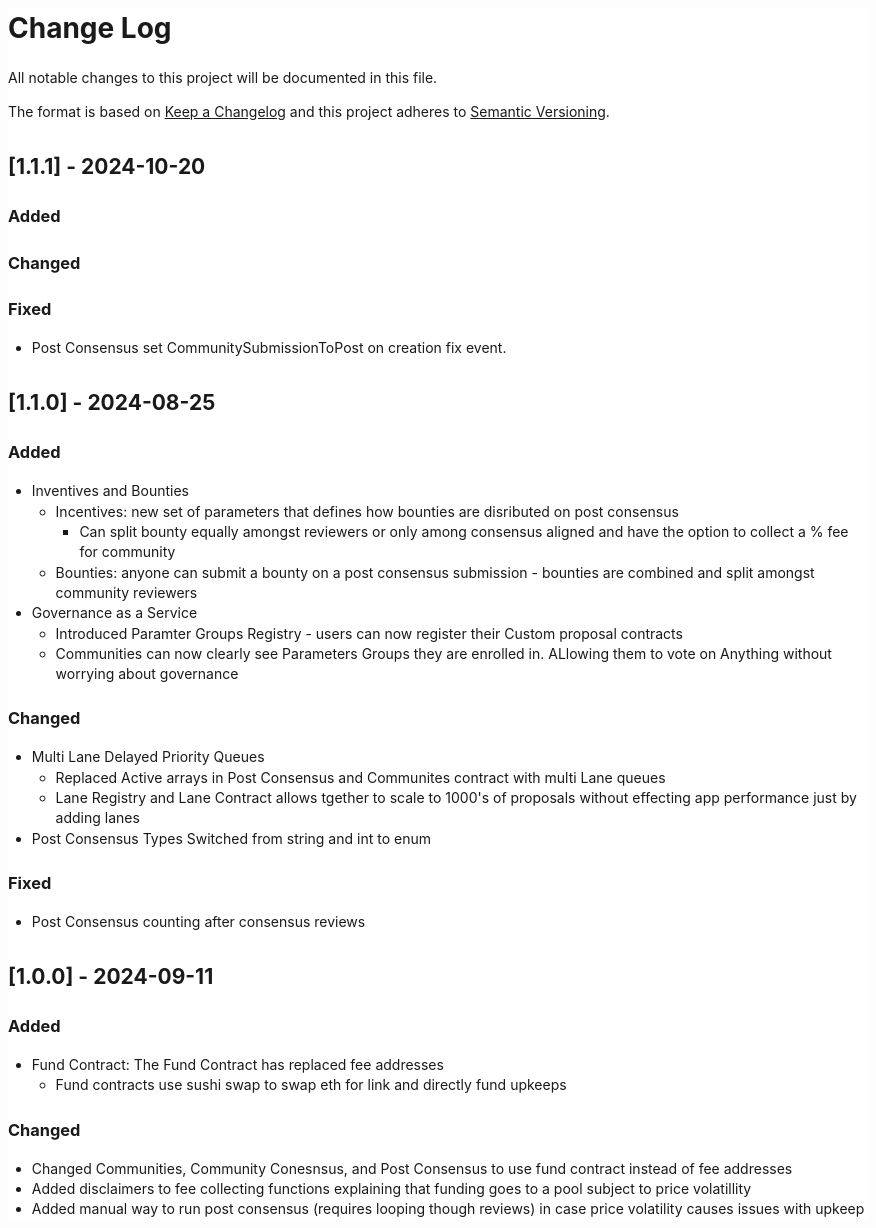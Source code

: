 
# Change Log
All notable changes to this project will be documented in this file.
 
The format is based on [Keep a Changelog](http://keepachangelog.com/)
and this project adheres to [Semantic Versioning](http://semver.org/).
## [1.1.1] - 2024-10-20
 
### Added
### Changed
### Fixed
- Post Consensus set CommunitySubmissionToPost on creation fix event. 

## [1.1.0] - 2024-08-25
 
### Added
- Inventives and Bounties 
    - Incentives: new set of parameters that defines how bounties are disributed on post consensus
        - Can split bounty equally amongst reviewers or only among consensus aligned and have the option to collect a % fee for community
    - Bounties: anyone can submit a bounty on a post consensus submission - bounties are combined and split amongst community reviewers
- Governance as a Service
    - Introduced Paramter Groups Registry - users can now register their Custom proposal contracts
    - Communities can now clearly see Parameters Groups they are enrolled in. ALlowing them to vote on Anything without worrying about governance
### Changed
- Multi Lane Delayed Priority Queues
    - Replaced Active arrays in Post Consensus and Communites contract with multi Lane queues
    - Lane Registry and Lane Contract allows tgether to scale to 1000's of proposals without effecting app performance just by adding lanes
- Post Consensus Types Switched from string and int to enum
### Fixed 
- Post Consensus counting after consensus reviews


## [1.0.0] - 2024-09-11
 
### Added
- Fund Contract: The Fund Contract has replaced fee addresses
    - Fund contracts use sushi swap to swap eth for link and directly fund upkeeps
### Changed
- Changed Communities, Community Conesnsus, and Post Consensus to use fund contract instead of fee addresses
- Added disclaimers to fee collecting functions explaining that funding goes to a pool subject to price volatillity 
- Added manual way to run post consensus (requires looping though reviews) in case price volatility causes issues with upkeep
◆ ◆ ◆ ◆ ◆
__REQUIRED ACTION__:
Having found the line that contains "- Governance as a Service", set down that line and all the rest through the end of the records, exactly.

__ANSWER TO THIS EXERCISE__:
- Governance as a Service
    - Introduced Paramter Groups Registry - users can now register their Custom proposal contracts
    - Communities can now clearly see Parameters Groups they are enrolled in. ALlowing them to vote on Anything without worrying about governance
### Changed
- Multi Lane Delayed Priority Queues
    - Replaced Active arrays in Post Consensus and Communites contract with multi Lane queues
    - Lane Registry and Lane Contract allows tgether to scale to 1000's of proposals without effecting app performance just by adding lanes
- Post Consensus Types Switched from string and int to enum
### Fixed 
- Post Consensus counting after consensus reviews


## [1.0.0] - 2024-09-11
 
### Added
- Fund Contract: The Fund Contract has replaced fee addresses
    - Fund contracts use sushi swap to swap eth for link and directly fund upkeeps
### Changed
- Changed Communities, Community Conesnsus, and Post Consensus to use fund contract instead of fee addresses
- Added disclaimers to fee collecting functions explaining that funding goes to a pool subject to price volatillity 
- Added manual way to run post consensus (requires looping though reviews) in case price volatility causes issues with upkeep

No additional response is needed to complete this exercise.